[[ Supplied material, beginning ]]

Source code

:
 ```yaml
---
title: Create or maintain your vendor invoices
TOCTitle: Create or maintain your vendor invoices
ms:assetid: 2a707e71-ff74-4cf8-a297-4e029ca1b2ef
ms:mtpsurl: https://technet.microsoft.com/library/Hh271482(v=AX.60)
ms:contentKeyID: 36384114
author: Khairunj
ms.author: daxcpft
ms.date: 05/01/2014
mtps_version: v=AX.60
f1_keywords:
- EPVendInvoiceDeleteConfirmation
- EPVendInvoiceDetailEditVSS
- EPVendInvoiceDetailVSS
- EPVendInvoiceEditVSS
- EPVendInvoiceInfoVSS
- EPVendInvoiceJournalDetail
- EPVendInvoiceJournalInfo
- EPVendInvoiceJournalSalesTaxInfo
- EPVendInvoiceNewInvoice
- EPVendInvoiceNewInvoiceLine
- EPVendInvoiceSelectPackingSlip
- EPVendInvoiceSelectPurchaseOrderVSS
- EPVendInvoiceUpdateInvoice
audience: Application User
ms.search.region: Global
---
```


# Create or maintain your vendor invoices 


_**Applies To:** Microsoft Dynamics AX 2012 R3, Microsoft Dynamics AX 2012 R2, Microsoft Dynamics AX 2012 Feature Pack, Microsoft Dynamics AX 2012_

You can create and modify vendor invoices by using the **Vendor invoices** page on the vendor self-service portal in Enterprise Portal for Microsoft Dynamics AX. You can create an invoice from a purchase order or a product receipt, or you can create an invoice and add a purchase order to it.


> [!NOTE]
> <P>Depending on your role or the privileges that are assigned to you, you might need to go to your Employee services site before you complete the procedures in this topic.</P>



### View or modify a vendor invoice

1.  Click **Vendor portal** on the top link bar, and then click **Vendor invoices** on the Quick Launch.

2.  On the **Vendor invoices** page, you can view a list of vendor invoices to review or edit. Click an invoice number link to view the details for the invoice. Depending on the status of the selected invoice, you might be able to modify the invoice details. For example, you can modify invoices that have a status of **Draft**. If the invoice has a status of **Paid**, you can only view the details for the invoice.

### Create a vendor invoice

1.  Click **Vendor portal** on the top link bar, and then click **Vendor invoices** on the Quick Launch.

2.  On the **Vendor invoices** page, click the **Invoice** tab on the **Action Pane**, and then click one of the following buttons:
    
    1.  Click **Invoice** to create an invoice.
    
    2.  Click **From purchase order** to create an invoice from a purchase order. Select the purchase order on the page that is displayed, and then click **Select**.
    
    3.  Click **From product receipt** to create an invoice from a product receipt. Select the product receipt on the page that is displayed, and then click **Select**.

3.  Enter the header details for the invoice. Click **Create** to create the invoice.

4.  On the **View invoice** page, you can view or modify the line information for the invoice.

[[ Supplied material, end ]]

- _Directions_: Return, word for word, the lines of the data above from the line with "in this topic.</P>" through the line with "create an invoice.", inclusive.

- _Your solution_:
> <P>Depending on your role or the privileges that are assigned to you, you might need to go to your Employee services site before you complete the procedures in this topic.</P>



### View or modify a vendor invoice

1.  Click **Vendor portal** on the top link bar, and then click **Vendor invoices** on the Quick Launch.

2.  On the **Vendor invoices** page, you can view a list of vendor invoices to review or edit. Click an invoice number link to view the details for the invoice. Depending on the status of the selected invoice, you might be able to modify the invoice details. For example, you can modify invoices that have a status of **Draft**. If the invoice has a status of **Paid**, you can only view the details for the invoice.

### Create a vendor invoice

1.  Click **Vendor portal** on the top link bar, and then click **Vendor invoices** on the Quick Launch.

2.  On the **Vendor invoices** page, click the **Invoice** tab on the **Action Pane**, and then click one of the following buttons:
    
    1.  Click **Invoice** to create an invoice.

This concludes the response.